Scoperta di anticorpi monoclonali (mAb)
Gli anticorpi monoclonali (mAb) originano da una cellula parentale unica, legandosi così solo a un singolo epitopo. La scoperta di anticorpi monoclonali solitamente si riferisce allo screening e all’identificazione di anticorpi specifici diretti contro un determinato epitopo per la diagnosi e il trattamento di malattie, come il coronavirus per la COVID-19.
Esistono diversi approcci per generare mAb per uso terapeutico.
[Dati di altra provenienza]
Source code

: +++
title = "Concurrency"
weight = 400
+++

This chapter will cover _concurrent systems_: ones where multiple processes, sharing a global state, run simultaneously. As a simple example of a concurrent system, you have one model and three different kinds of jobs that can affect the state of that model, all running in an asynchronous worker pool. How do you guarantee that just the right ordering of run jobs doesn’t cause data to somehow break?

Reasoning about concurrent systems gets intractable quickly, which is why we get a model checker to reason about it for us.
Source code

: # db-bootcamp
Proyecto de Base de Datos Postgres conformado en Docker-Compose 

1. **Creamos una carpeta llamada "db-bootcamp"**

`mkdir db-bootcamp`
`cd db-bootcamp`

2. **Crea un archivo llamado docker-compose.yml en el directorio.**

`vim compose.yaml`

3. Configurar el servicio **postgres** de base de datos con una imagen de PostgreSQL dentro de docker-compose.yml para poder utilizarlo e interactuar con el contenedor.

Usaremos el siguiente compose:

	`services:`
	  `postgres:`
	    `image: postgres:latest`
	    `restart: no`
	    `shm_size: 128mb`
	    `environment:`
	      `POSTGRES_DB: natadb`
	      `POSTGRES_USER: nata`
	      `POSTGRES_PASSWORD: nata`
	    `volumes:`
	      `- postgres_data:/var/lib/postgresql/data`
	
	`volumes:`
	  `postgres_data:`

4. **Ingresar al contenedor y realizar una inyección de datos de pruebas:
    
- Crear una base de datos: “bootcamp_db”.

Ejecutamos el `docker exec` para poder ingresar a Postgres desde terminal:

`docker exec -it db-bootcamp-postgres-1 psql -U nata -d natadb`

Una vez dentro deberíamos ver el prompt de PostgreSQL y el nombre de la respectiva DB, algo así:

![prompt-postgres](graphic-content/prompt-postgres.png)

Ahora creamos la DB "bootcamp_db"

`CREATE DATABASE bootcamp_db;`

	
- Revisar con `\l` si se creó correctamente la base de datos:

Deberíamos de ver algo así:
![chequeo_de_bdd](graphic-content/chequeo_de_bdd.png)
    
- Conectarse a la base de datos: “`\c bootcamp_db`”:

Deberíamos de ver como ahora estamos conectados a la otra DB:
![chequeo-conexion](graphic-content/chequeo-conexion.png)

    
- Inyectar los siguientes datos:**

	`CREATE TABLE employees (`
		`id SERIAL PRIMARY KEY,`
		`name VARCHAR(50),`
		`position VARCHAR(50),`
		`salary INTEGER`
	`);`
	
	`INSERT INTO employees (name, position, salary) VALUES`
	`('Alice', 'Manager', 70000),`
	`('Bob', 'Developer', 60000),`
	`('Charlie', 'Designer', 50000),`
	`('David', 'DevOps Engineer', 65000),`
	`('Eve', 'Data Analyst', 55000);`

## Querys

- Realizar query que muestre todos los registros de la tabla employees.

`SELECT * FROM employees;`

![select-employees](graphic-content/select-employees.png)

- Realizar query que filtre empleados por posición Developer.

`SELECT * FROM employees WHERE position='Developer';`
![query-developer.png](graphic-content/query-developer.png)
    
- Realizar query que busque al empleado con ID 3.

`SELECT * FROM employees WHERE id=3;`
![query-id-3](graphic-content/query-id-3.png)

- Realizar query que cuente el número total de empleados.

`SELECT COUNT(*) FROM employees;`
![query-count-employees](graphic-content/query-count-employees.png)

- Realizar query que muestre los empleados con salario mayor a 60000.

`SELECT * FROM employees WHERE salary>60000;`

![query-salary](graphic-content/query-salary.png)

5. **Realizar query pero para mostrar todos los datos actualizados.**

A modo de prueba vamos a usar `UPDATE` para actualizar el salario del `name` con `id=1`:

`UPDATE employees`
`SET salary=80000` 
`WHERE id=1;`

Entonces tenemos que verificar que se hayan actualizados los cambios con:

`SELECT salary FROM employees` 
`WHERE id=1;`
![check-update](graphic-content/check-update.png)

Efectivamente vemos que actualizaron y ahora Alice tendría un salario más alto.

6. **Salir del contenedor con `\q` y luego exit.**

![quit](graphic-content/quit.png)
Due delle metodiche di produzione più comuni sono gli ibridomi e il phage display.
Come vengono prodotti gli anticorpi monoclonali?
In genere, il processo di produzione tradizionale degli anticorpi monoclonali (mAb) ha inizio con la generazione di cellule produttrici di mAb (ossia gli ibridomi) mediante la fusione di cellule di mieloma con splenociti che producono gli anticorpi desiderati (ad es. linfociti B). Di solito questi linfociti B provengono da animali, generalmente dai topi. Dopo la fusione cellulare, un elevato numero di cloni viene sottoposto a screening e selezionato in base alla specificità dell’antigene e alla classe delle immunoglobuline. Una volta identificate le linee cellulari di ibridoma candidate, ogni linea di interesse viene confermata, validata e caratterizzata mediante una varietà di saggi funzionali a valle. Al termine, la produzione dei cloni viene aumentata e hanno luogo ulteriori bioprocessi a valle.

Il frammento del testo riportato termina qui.